This drawing is from a sketchbook watermarked 'J WHATMAN 1824', used at Flatford in 1827. Other drawings from the same sketchbook are Reynolds, op. cit. nos. 27.12-27.39 and bear dates from 4 October up to 14 October 1827. The group includes other tree studies at Flatford, Stratford St. Mary and Dedham, and studies at Flatford Lock (see fig. 1), Old Bridge and Cottages, and Two Children on a Barge at Stratford. Reynolds records that Ian Fleming Williams had noted that, being accompanied by his children, Constable's movements were restricted by his need to keep a parental eye on them while they were fishing or playing near the water. Nevertheless he was able to make twenty-seven drawings on this visit (see Reynolds, op. cit., pp. 182-7, nos. 27.12 - 27.39, illustrated pls. 641-67).
It is indicative of Constable's need to keep in touch with nature that he should still be making such plein air sketches at this late stage in his career. The annotation 'Golden Moss' reflects his interest in the subtle effects of light on foliage.
The provenance of the present drawing is interesting. It was formerly in the collection of Charles Edmund Newton Robinson (1853-1913), an avid collector of Old Master paintings, and engraved gems and bronzes. His collection was probably inspired by his father, Sir John Charles Robinson, Surveyor of the Queen's Pictures and First Superintendent of the art collection at the South Kensington Museum (later the Vitocira & Albert Museum). He was also key advisor to the art collector John Malcolm of Poltalloch (L. 1489), whose superb collection of Old Master drawings is for the most part at the British Museum, London. C.E. Newton Robinson also wrote poetry and was a keen sailor, and was a member of the British fencing teams at the Olympic Games in Paris (1900) and Athens (1906). In 1910 Newton Robinson gave a large collection of drawings to the Fizwilliam Museum, Cambridge, including three by Constable entitled Emma Hobson sitting Reading (G. Reynolds, The Early Paintings and Drawings of John Constable, New Haven and London, 1996, p. 79, pl. 390, no. 06.46), A bridge across the River Avon (G. Reynolds, op.cit., p. 133, pl. 760, no. 09.27) and Warwick Castle seen through the trees (G. Reynolds, op.cit., p. 133, pl. 761, no. 09.28).
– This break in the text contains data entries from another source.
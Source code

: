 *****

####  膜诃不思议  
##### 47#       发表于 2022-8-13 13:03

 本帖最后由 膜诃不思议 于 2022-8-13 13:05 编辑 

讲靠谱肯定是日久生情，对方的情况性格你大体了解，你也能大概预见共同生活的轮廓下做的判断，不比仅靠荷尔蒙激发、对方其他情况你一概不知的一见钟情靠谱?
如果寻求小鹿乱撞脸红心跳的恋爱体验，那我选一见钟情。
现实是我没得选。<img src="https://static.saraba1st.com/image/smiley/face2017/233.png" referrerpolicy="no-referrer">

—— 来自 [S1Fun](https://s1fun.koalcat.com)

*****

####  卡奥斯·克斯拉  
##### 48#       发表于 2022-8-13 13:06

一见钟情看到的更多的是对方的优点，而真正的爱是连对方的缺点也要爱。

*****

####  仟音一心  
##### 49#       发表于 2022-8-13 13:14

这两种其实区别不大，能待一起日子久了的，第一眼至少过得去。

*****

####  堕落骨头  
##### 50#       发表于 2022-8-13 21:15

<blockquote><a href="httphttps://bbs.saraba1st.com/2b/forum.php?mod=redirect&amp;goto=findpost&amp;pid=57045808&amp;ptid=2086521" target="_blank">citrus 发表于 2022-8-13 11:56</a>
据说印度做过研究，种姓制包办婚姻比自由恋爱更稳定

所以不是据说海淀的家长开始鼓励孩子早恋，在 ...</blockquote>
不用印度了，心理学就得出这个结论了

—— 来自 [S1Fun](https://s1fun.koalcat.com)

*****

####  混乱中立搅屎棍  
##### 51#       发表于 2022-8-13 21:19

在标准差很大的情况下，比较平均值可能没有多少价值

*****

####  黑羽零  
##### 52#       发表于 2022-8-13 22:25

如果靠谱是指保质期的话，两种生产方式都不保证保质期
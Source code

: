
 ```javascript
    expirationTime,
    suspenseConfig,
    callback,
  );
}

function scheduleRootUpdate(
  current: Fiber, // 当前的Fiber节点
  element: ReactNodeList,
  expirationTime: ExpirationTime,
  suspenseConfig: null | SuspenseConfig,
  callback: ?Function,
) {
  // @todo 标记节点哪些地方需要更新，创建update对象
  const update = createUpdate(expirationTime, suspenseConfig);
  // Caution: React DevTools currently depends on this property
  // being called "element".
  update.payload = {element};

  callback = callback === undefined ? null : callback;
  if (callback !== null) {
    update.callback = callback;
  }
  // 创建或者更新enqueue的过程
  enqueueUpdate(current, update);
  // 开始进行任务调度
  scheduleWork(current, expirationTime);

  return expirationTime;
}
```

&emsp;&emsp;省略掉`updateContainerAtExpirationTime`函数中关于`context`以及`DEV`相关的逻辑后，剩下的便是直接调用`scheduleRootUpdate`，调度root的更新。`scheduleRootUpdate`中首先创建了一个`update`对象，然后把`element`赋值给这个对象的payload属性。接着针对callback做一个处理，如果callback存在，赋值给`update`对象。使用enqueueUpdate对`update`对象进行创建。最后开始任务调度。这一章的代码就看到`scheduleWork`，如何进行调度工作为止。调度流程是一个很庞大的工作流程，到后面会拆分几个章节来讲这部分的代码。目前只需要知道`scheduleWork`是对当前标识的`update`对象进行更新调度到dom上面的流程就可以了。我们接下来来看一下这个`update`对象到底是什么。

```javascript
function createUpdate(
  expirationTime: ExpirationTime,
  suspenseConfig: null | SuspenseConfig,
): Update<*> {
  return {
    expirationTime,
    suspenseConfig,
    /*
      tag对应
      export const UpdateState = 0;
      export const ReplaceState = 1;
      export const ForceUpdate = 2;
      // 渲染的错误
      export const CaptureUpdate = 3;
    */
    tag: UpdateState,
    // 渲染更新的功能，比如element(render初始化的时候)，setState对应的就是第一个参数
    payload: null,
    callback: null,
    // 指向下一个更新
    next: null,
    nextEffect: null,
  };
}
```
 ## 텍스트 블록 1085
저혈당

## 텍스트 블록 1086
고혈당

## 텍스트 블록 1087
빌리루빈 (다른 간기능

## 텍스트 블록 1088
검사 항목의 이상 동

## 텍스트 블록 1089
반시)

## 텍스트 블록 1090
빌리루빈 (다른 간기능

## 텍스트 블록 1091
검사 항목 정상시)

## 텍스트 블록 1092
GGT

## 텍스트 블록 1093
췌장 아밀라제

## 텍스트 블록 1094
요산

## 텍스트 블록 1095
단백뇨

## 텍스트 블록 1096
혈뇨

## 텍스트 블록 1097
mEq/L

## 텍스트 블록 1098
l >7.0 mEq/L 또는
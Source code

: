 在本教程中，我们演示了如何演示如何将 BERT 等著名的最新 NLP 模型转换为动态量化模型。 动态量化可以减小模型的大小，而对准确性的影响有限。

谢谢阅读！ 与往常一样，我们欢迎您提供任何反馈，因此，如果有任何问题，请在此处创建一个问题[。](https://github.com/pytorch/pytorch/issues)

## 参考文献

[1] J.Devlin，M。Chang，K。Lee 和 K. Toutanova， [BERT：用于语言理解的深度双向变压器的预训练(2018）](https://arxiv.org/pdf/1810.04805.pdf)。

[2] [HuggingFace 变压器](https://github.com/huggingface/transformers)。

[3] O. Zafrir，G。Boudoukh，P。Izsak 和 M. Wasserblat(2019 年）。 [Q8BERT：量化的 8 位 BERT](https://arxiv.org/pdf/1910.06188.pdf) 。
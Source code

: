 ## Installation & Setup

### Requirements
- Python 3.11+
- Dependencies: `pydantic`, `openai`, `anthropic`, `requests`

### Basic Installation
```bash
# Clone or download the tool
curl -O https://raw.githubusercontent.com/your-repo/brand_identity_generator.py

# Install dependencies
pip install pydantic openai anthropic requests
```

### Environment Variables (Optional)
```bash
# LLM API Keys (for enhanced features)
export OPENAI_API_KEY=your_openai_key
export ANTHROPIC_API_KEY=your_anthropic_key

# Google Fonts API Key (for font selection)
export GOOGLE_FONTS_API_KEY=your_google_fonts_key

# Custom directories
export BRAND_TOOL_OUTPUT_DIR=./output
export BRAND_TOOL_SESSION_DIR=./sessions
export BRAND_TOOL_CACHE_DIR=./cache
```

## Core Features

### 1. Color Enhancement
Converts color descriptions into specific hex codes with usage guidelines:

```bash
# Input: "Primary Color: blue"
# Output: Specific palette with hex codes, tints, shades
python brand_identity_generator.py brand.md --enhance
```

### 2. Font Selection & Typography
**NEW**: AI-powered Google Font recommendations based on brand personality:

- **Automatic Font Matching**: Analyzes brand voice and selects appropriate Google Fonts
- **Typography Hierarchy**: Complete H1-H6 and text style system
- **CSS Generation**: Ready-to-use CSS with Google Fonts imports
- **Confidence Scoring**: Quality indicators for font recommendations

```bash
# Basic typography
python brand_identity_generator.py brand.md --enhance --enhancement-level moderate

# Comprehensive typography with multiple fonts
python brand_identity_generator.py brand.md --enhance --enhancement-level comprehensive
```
The gift also included works by Rembrandt, Salvator Rosa, Stothard, Wilkie and De Wint among others. Other works from the Newton Robinson collection are in the British Museum and Tate Britain, London.
More recently this drawing was in the collection of the Norfolk painter Edward Seago, himself a master of the fleeting effects of light. His collection, sold in these Rooms, included works by Gainsborough, Wilson, Callow, Sargent, Stanley Spencer, Augustus and Gwen John, Duncan Grant, Laura Knight, F.C.B. Cadell and bronzes by Epstein.